"Administration officials said they will grant waivers to states that adopt standards designed to prepare high school graduates for college and careers, use a “flexible and targeted” accountability system for educators based on student growth and make “robust use of data,” among other things".
Generally, it sounds like adopting the Common Core standards, Common Core Assessments, and participation in the national student longitudinal database initiative. California Governor Jerry Brown recently announced that the state will not participate in the national database initiative and will return the federal dollars. Brown says the state and districts already have a sufficient data collection mechanism. Montana Schools Superintendent Denise Juneau had already informed the federal Department of Education that it would not comply with NCLB mandates, but welcomed this new development:
"Montana Schools Superintendent Denise Juneau said she welcomed the waiver proposal, as long as it offers relief from the 2014 deadline. She said her state isn't afraid of high standards and education reform but needs enough time to reach those standards and freedom to institute change in a way that works for Montana.
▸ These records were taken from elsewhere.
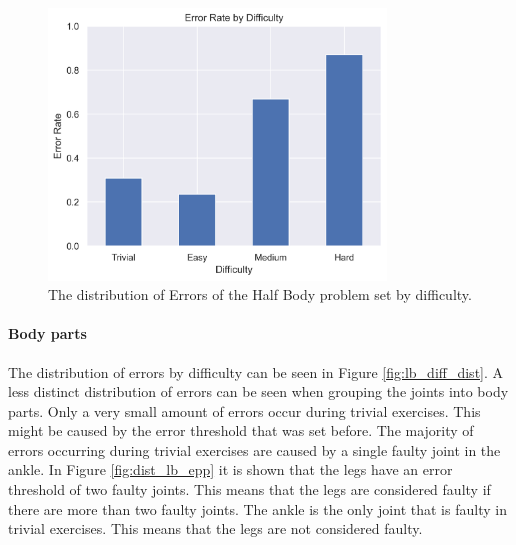 \begin{figure}[ht]
  \centering
  \includegraphics[width=0.8\textwidth]{figures/Data/dist_half_body/Error_Rate_by_Difficulty.png}
  \caption[Error Distribution of the Half Body by difficulty]{The distribution of Errors of the Half Body problem set by difficulty.}
  \label{fig:hb_diff_dist}
\end{figure}

\paragraph{Body parts}

The distribution of errors by difficulty can be seen in Figure \ref{fig:lb_diff_dist}. A less distinct distribution of errors can be seen when grouping the joints into body parts. Only a very small amount of errors occur during trivial exercises. This might be caused by the error threshold that was set before. The majority of errors occurring during trivial exercises are caused by a single faulty joint in the ankle. In Figure \ref{fig:dist_lb_epp} it is shown that the legs have an error threshold of two faulty joints. This means that the legs are considered faulty if there are more than two faulty joints. The ankle is the only joint that is faulty in trivial exercises. This means that the legs are not considered faulty.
Montana decided to skip a planned increase in its testing goals this past school year.
"I don't mind the goals and we're certainly not afraid of accountability. They can set the bar wherever they want. They just have to let us have the flexibility to get there," Juneau said. "We can definitely meet any bar they throw at us."
The details on the conditional waivers will be announced in September.
These conditional requirements are familiar, included in the Race to the Top competitive grants and provided implementation dollars. With state and local budgets already slashed deeply, how will states that did not get RT3 funds implement new mandates?
Chester Finn of Fordham University is one among many voices calling into question the authority and legality of the waiver plan:
“Even if one agrees with [Duncan] on the merits, as I do, the law doesn’t say he can unilaterally impose new conditions that aren’t in the law,” said Finn, a Republican. “There’s a separation of powers issue involved here. To what extent does the executive branch get to decide what’s in the law?”
So far there are two major problems: legality and funding.